Horace Duckett

Personal information
- Full name: Horace Duckett
- Born: 11 October 1867 Thornton, Bradford, England
- Died: 3 March 1939 (aged 71) Todmorden, England

Playing information

Rugby union
- Position: Half-backs
Club
| Years | Team | Pld | T | G | FG | P |
| ≤1893–95 | Bradford F.C. |  |  |  |  |  |
Representative
| Years | Team | Pld | T | G | FG | P |
| 1893 | England | 2 | 0 | 0 | 0 | 0 |

Rugby league
Club
| Years | Team | Pld | T | G | FG | P |
| 1895–97 | Bradford F.C. | 21 | 0 | 0 | 0 | 0 |
| 1897–98 | Heckmondwike | 8 |  |  |  |  |
|  | Total | 29 | 0 | 0 | 0 | 0 |
- Source:

= Horace Duckett =

England international rugby union & league footballer

Horace Duckett (11 October 1867 – 3 March 1939) was a rugby union, and professional rugby league footballer who played in the 1890s. He played representative level rugby union (RU) for England, and at club level for Bradford F.C., as a half-back, e.g. scrum-half, or fly-half, and club level rugby league (RL) for Bradford F.C. and Heckmondwike. Prior to Tuesday 27 August 1895, Bradford F.C. was a rugby union club, it then became a rugby league club, and since 1907 it has been the association football (soccer) club Bradford Park Avenue.

==Life==
Duckett was born in Thornton, Bradford, West Riding of Yorkshire, England, and he died aged 71 in Todmorden, West Riding of Yorkshire.
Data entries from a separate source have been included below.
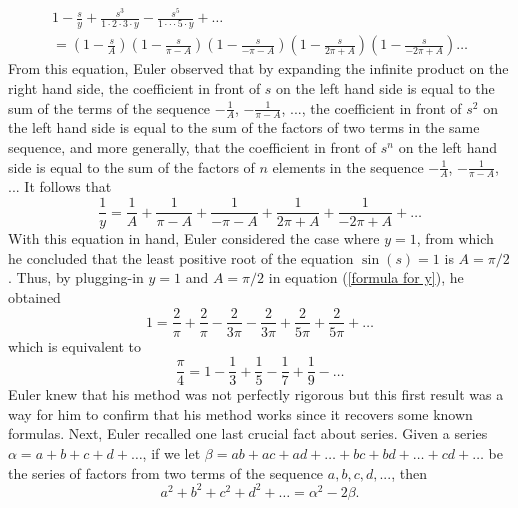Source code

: \begin{multline}
    1 - \frac{s}{y} + \frac{s^3}{1\cdot 2 \cdot 3\cdot y} - \frac{s^5}{1\cdot \cdot \cdot 5 \cdot y} + \dots \\
    = \left(1 - \frac{s}{A}\right)\left(1 - \frac{s}{\pi - A}\right)\left(1 - \frac{s}{-\pi - A}\right)\left(1 - \frac{s}{2\pi + A}\right)\left(1 - \frac{s}{-2\pi + A}\right) \dots
\end{multline}
From this equation, Euler observed that by expanding the infinite product on the right hand side, the coefficient in front of $s$ on the left hand side is equal to the sum of the terms of the sequence $-\frac{1}{A}$, $-\frac{1}{\pi - A}$, ..., the coefficient in front of $s^2$ on the left hand side is equal to the sum of the factors of two terms in the same sequence, and more generally, that the coefficient in front of $s^n$ on the left hand side is equal to the sum of the factors of $n$ elements in the sequence $-\frac{1}{A}$, $-\frac{1}{\pi - A}$, ... It follows that
\begin{equation} \label{formula for y}
    \frac{1}{y} = \frac{1}{A} + \frac{1}{\pi - A} + \frac{1}{-\pi - A} + \frac{1}{2\pi + A} + \frac{1}{-2\pi + A} + \dots
\end{equation}
With this equation in hand, Euler considered the case where $y = 1$, from which he concluded that the least positive root of the equation $\sin(s) = 1$ is $A = \pi / 2$. Thus, by plugging-in $y=1$ and $A = \pi / 2$ in equation (\ref{formula for y}), he obtained
\begin{equation} \label{pre Leibniz Series}
    1 = \frac{2}{\pi} + \frac{2}{\pi} - \frac{2}{3\pi} - \frac{2}{3\pi} + \frac{2}{5\pi} + \frac{2}{5\pi} + \dots
\end{equation}
which is equivalent to
\begin{equation} \label{Leibniz Series}
    \frac{\pi}{4} = 1 - \frac{1}{3} + \frac{1}{5} - \frac{1}{7} + \frac{1}{9} - \dots
\end{equation}
Euler knew that his method was not perfectly rigorous but this first result was a way for him to confirm that his method works since it recovers some known formulas. Next, Euler recalled one last crucial fact about series. Given a series $\alpha = a + b + c + d + \dots$, if we let $\beta = ab + ac + ad + \dots + bc + bd + \dots + cd + \dots$ be the series of factors from two terms of the sequence $a,b,c,d, ...$, then 
\begin{equation} \label{series of squares and square of series}
    a^2 + b^2 + c^2 + d^2 + \dots = \alpha^2 - 2\beta.
\end{equation}
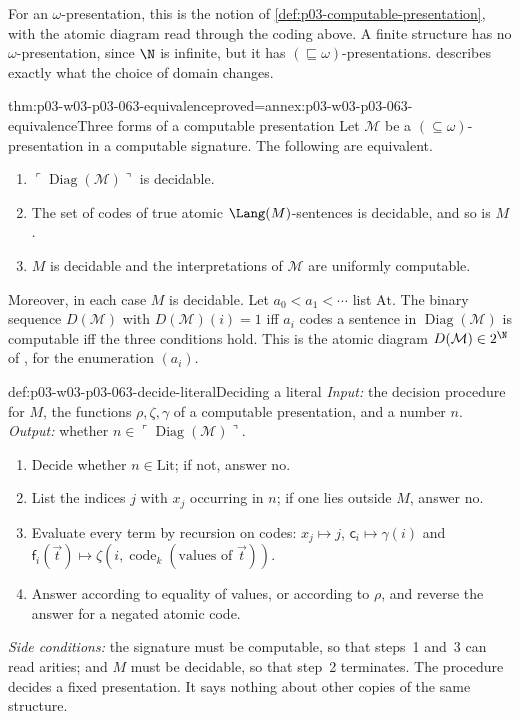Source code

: For an \(\omega\)-presentation, this is the notion of
\cref{def:p03-computable-presentation}, with the atomic diagram read through
the coding above.  A finite structure has no \(\omega\)-presentation, since
\(\N\) is infinite, but it has \((\sqsubseteq\omega)\)-presentations.
 describes exactly what the choice of
domain changes.

\begin{hbtheorem}{thm:p03-w03-p03-063-equivalence}{proved=annex:p03-w03-p03-063-equivalence}{Three forms of a computable presentation}
Let \(\mathcal M\) be a \((\subseteq\omega)\)-presentation in a computable
signature.  The following are equivalent.
\begin{enumerate}
\item \(\ulcorner\operatorname{Diag}(\mathcal M)\urcorner\) is decidable.
\item The set of codes of true atomic \(\Lang(M)\)-sentences is decidable,
  and so is \(M\).
\item \(M\) is decidable and the interpretations of \(\mathcal M\) are
  uniformly computable.
\end{enumerate}
Moreover, in each case \(M\) is decidable.  Let \(a_0<a_1<\cdots\) list
\(\mathrm{At}\).  The binary sequence \(D(\mathcal M)\) with
\(D(\mathcal M)(i)=1\) iff \(a_i\) codes a sentence in
\(\operatorname{Diag}(\mathcal M)\) is computable iff the three conditions
hold.  This is the atomic diagram \(D(\mathcal M)\in2^{\N}\) of
\cite[Definition~I.2, p.~2]{Montalban2019CSTDraft}, for the enumeration
\((a_i)\).
\end{hbtheorem}

\begin{hbmethod}{def:p03-w03-p03-063-decide-literal}{Deciding a literal}
\emph{Input:} the decision procedure for \(M\), the functions
\(\rho,\zeta,\gamma\) of a computable presentation, and a number \(n\).
\emph{Output:} whether \(n\in\ulcorner\operatorname{Diag}(\mathcal M)\urcorner\).
\begin{enumerate}
\item Decide whether \(n\in\mathrm{Lit}\); if not, answer no.
\item List the indices \(j\) with \(x_j\) occurring in \(n\); if one lies
  outside \(M\), answer no.
\item Evaluate every term by recursion on codes:
  \(x_j\mapsto j\), \(\mathsf c_i\mapsto\gamma(i)\) and
  \(\mathsf f_i(\vec t)\mapsto\zeta(i,\operatorname{code}_k(\text{values of }\vec t))\).
\item Answer according to equality of values, or according to \(\rho\),
  and reverse the answer for a negated atomic code.
\end{enumerate}
\emph{Side conditions:} the signature must be computable, so that steps~1
and~3 can read arities; and \(M\) must be decidable, so that step~2
terminates.  The procedure decides a fixed presentation.  It says nothing
about other copies of the same structure.
\end{hbmethod}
Duckett's marriage to Florence (née Stansfield) was registered during the fourth quarter of 1913 in Todmorden district.

==Playing career==

===International honours===
Duckett won caps for England (RU) while at Bradford F.C. in 1893 against Ireland, and Scotland.

===Change of code===
When Bradford joined the Northern Union in 1895, Duckett went with them. He played in fourteen games in 1895–96 and in seven games the following season. In 1897–98 he joined Heckmondike and played in eight games before retiring.